Matthew N. Dods scite author profile

Coordinatively unsaturated metal sites within certain zeolites and metal−organic frameworks can strongly adsorb a wide array of substrates. While many classical examples involve electronpoor metal cations that interact with adsorbates largely through physical interactions, unsaturated electron-rich metal centers housed within porous frameworks can often chemisorb guests amenable to redox activity or covalent bond formation. Despite the promise that materials bearing such sites hold in addressing myriad challenges in gas separations and storage, very few studies have directly interrogated mechanisms of chemisorption at open metal sites within porous frameworks. Here, we show that nondissociative chemisorption of H 2 at the trigonal pyramidal Cu + sites in the metal−organic framework Cu I -MFU-4l occurs via the intermediacy of a metastable physisorbed precursor species. In situ powder neutron diffraction experiments enable crystallographic characterization of this intermediate: the first time that this has been accomplished for any material.
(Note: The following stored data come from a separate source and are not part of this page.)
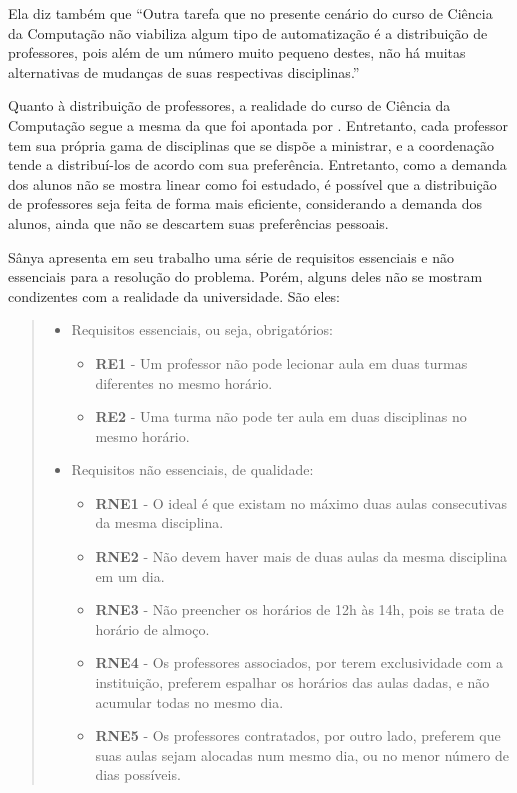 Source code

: Ela diz também que ``Outra tarefa que no presente cenário do curso de Ciência da Computação não viabiliza algum tipo de automatização é a distribuição de professores, pois além de um número muito pequeno destes, não há muitas alternativas de mudanças de suas respectivas disciplinas.''

Quanto à distribuição de professores, a realidade do curso de Ciência da Computação segue a mesma da que foi apontada por . Entretanto, cada professor tem sua própria gama de disciplinas que se dispõe a ministrar, e a coordenação tende a distribuí-los de acordo com sua preferência. Entretanto, como a demanda dos alunos não se mostra linear como foi estudado, é possível que a distribuição de professores seja feita de forma mais eficiente, considerando a demanda dos alunos, ainda que não se descartem suas preferências pessoais.

Sânya apresenta em seu trabalho uma série de requisitos essenciais e não essenciais para a resolução do problema. Porém, alguns deles não se mostram condizentes com a realidade da universidade. São eles:

\begin{quote}\footnotesize
  \begin{itemize}
    \item Requisitos essenciais, ou seja, obrigatórios:
          \begin{itemize}
            \item \textbf{RE1} - Um professor não pode lecionar aula em duas turmas diferentes no mesmo horário.
            \item \textbf{RE2} - Uma turma não pode ter aula em duas disciplinas no mesmo horário.
          \end{itemize}
    \item Requisitos não essenciais, de qualidade:
          \begin{itemize}
            \item \textbf{RNE1} - O ideal é que existam no máximo duas aulas consecutivas da mesma disciplina.
            \item \textbf{RNE2} - Não devem haver mais de duas aulas da mesma disciplina em um dia.
            \item \textbf{RNE3} - Não preencher os horários de 12h às 14h, pois se trata de horário de almoço.
            \item \textbf{RNE4} - Os professores associados, por terem exclusividade com a instituição, preferem espalhar os horários das aulas dadas, e não acumular todas no mesmo dia.
            \item \textbf{RNE5} - Os professores contratados, por outro lado, preferem que suas aulas sejam alocadas num mesmo dia, ou no menor número de dias possíveis.
          \end{itemize}
  \end{itemize}
\end{quote}

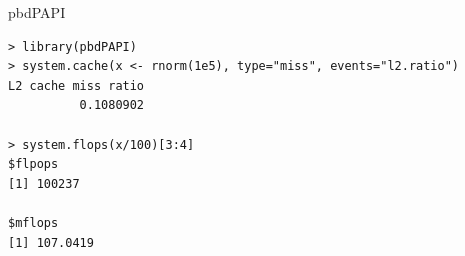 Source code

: \begin{frame}[fragile]
\begin{block}{pbdPAPI}
\begin{minipage}[t]{.2\textwidth}
  \end{minipage}
\begin{lstlisting}
> library(pbdPAPI)
> system.cache(x <- rnorm(1e5), type="miss", events="l2.ratio")
L2 cache miss ratio 
          0.1080902 

> system.flops(x/100)[3:4]
$flpops
[1] 100237

$mflops
[1] 107.0419
\end{lstlisting}
  \end{block}
\end{frame}





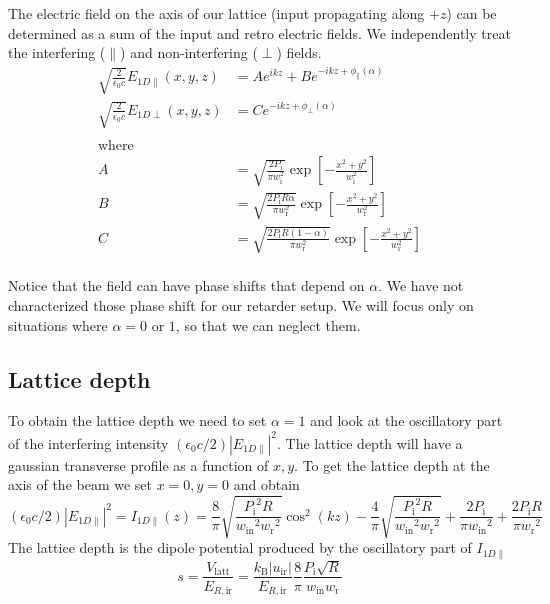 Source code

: \documentclass[11pt,letter]{article}
\newcommand{\pin}{\ensuremath{ P_{\text{i}}} }
\newcommand{\win}{\ensuremath{ w_{\text{in}}} }
\newcommand{\wret}{\ensuremath{ w_{\text{r}}} }
\begin{document}
The electric field on the axis of our lattice (input propagating along $+z$)
can be determined as a sum of the input and retro electric fields.  We
independently treat the interfering ($\parallel$) and non-interfering ($\perp$)
fields.  
\begin{equation}
\begin{split}
  \sqrt{\frac{2}{\epsilon_{0}c}}  
   E_{1D\parallel}(x,y,z) & = Ae^{ik z} + Be^{-ikz + \phi_{\parallel}(\alpha)} \\
  \sqrt{\frac{2}{\epsilon_{0}c}}  
  E_{1D\perp}(x,y,z) & = Ce^{-ikz + \phi_{\perp}(\alpha)} \\
   & \\ 
 \text{where}  \ \ \ \ \ \ \ \ \ \ \ \ \ \ \ \  & \\
   A & = \sqrt{ \frac{2\pin }{\pi w_{\text{i}}^{2} } } 
         \exp\left[ -\frac{ x^{2} + y^{2} }{w_{\text{i}}^{2}}\right]\\ 
   B & = \sqrt{ \frac{2\pin  R \alpha}{\pi w_{\text{r}}^{2} } } 
         \exp\left[ -\frac{ x^{2} + y^{2} }{w_{\text{r}}^{2}}\right]\\ 
   C & = \sqrt{ \frac{2\pin  R  (1-\alpha)}{\pi w_{\text{r}}^{2} } } 
         \exp\left[ -\frac{ x^{2} + y^{2} }{w_{\text{r}}^{2}}\right]\\ 
\end{split}
\end{equation}

Notice that the field can have phase shifts that depend on $\alpha$.  We have
not characterized those phase shift for our retarder setup.  We will focus only
on situations where $\alpha=0$ or $1$,  so that we can neglect them.    


\subsection{Lattice depth}

To obtain the lattice depth we need to set $\alpha=1$ and look at the
oscillatory part of the interfering intensity
$(\epsilon_{0}c/2)|E_{1D\parallel}|^{2}$.  The lattice depth will have a
gaussian transverse profile as a function of $x,y$.  To get the lattice depth
at the axis of the beam we set $x=0,y=0$ and obtain
\begin{equation}
  (\epsilon_{0}c/2)|E_{1D\parallel}|^{2} = I_{1D\parallel}(z) =
  \frac{8}{\pi}  
   \sqrt{ \frac{ \pin^{2} R }{ \win^{2} \wret^{2}} } 
 \cos ^2\left(k z\right)
  - \frac{4}{\pi} \sqrt{ \frac{ \pin^{2}R }{ \win^{2}\wret^{2} }} 
+\frac{2 \pin }{\pi  \win^{2} }
+\frac{2 \pin R}{\pi  \wret^{2} }
\end{equation}
The lattice depth is the dipole potential produced by the oscillatory part of
$I_{1D\parallel}$
\begin{equation}
  s = 
  \frac{V_{\text{latt}}}{E_{R,\text{ir}}}  = 
  \frac{ k_{\text{B}} |u_{\text{ir}}| }{E_{R,\text{ir}}}
  \frac{8}{\pi}  
    \frac{ \pin \sqrt{ R } }{ \win \wret} 
\end{equation}
\end{document}
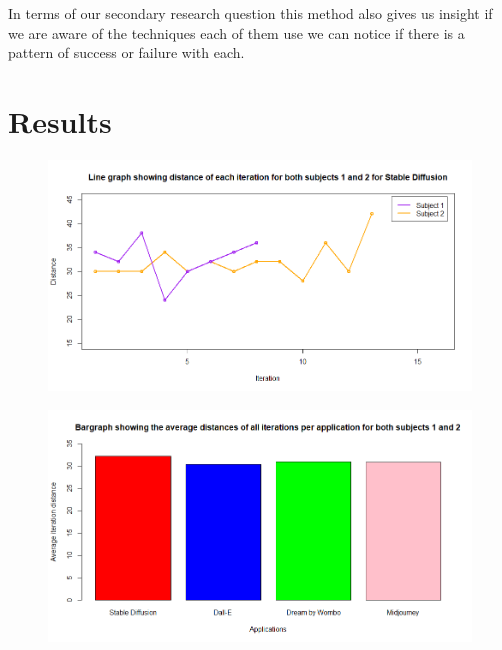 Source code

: \documentclass[]{report}
\begin{document}
	In terms of our secondary research question this method also gives us insight if we are aware of the techniques each of them use we can notice if there is a pattern of success or failure with each.
	
	\pagebreak
	
	\section{Results}

	\newpage
    
    
	\begin{figure}
		\centering
		\includegraphics[width=1\linewidth]{LineGraphStableDiff}
		\caption{}
		\label{fig:linegraphstablediff}
	\end{figure}

\begin{figure}
	\centering
	\includegraphics[width=1\linewidth]{Bargraph}
	\caption{}
	\label{fig:bargraph}
\end{figure}
\end{document}
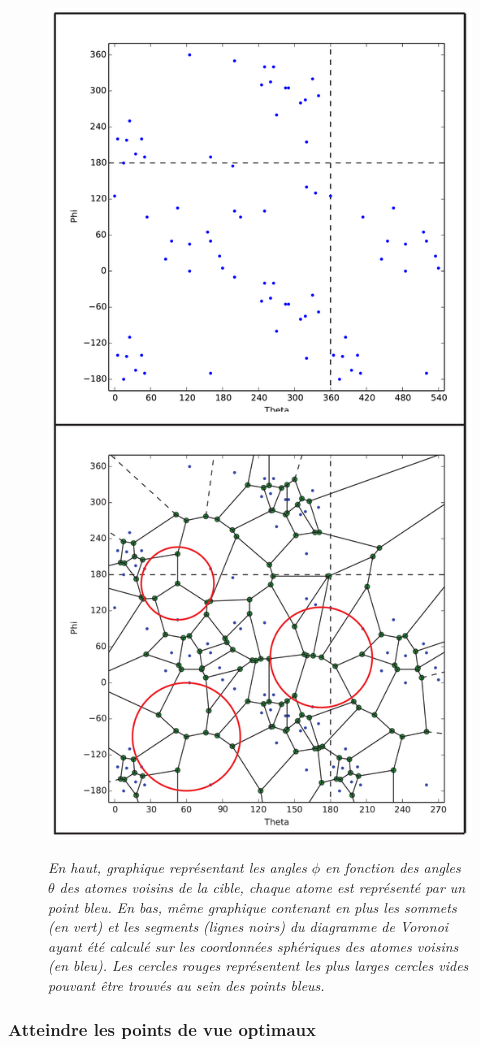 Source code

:\begin{figure}[h]
  \centering
  {\includegraphics[width=.5\linewidth]{./figures/ch3/voronoi_diagram}}
    \caption{{\it En haut, graphique représentant les angles $\phi$ en fonction des angles $\theta$ des atomes voisins de la cible, chaque atome est représenté par un point bleu. En bas, même graphique contenant en plus les sommets (en vert) et les segments (lignes noirs) du diagramme de Voronoi ayant été calculé sur les coordonnées sphériques des atomes voisins (en bleu). Les cercles rouges représentent les plus larges cercles vides pouvant être trouvés au sein des points bleus.}}
  \label{Fig:voronoi_diagram}
  \hspace{0.2cm}
\end{figure}

\subsubsection{Atteindre les points de vue optimaux}

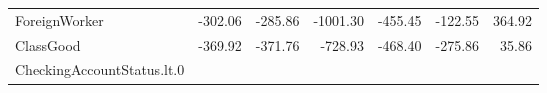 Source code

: \documentclass[]{article}
\begin{document}
\begin{longtable}[]{@{}lrrrrrr@{}}
\begin{minipage}[t]{0.31\columnwidth}\raggedright\strut
ForeignWorker\strut
\end{minipage} & \begin{minipage}[t]{0.10\columnwidth}\raggedleft\strut
-302.06\strut
\end{minipage} & \begin{minipage}[t]{0.08\columnwidth}\raggedleft\strut
-285.86\strut
\end{minipage} & \begin{minipage}[t]{0.08\columnwidth}\raggedleft\strut
-1001.30\strut
\end{minipage} & \begin{minipage}[t]{0.08\columnwidth}\raggedleft\strut
-455.45\strut
\end{minipage} & \begin{minipage}[t]{0.08\columnwidth}\raggedleft\strut
-122.55\strut
\end{minipage} & \begin{minipage}[t]{0.08\columnwidth}\raggedleft\strut
364.92\strut
\end{minipage}\tabularnewline
\begin{minipage}[t]{0.31\columnwidth}\raggedright\strut
ClassGood\strut
\end{minipage} & \begin{minipage}[t]{0.10\columnwidth}\raggedleft\strut
-369.92\strut
\end{minipage} & \begin{minipage}[t]{0.08\columnwidth}\raggedleft\strut
-371.76\strut
\end{minipage} & \begin{minipage}[t]{0.08\columnwidth}\raggedleft\strut
-728.93\strut
\end{minipage} & \begin{minipage}[t]{0.08\columnwidth}\raggedleft\strut
-468.40\strut
\end{minipage} & \begin{minipage}[t]{0.08\columnwidth}\raggedleft\strut
-275.86\strut
\end{minipage} & \begin{minipage}[t]{0.08\columnwidth}\raggedleft\strut
35.86\strut
\end{minipage}\tabularnewline
\begin{minipage}[t]{0.31\columnwidth}\raggedright\strut
CheckingAccountStatus.lt.0\strut
\end{minipage} & \begin{minipage}[t]{0.10\columnwidth}\raggedleft\strut

\end{minipage}
\end{longtable}
\end{document}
Evidence for a precursor intermediate is also afforded from temperature-programmed desorption and density functional theory calculations. The activation barrier separating the precursor species from the chemisorbed state is shown to correlate with a change in the Cu + coordination environment that enhances π-backbonding with H 2 . Ultimately, these findings demonstrate that adsorption at framework metal sites does not always follow a concerted pathway and underscore the importance of probing kinetics in the design of next-generation adsorbents.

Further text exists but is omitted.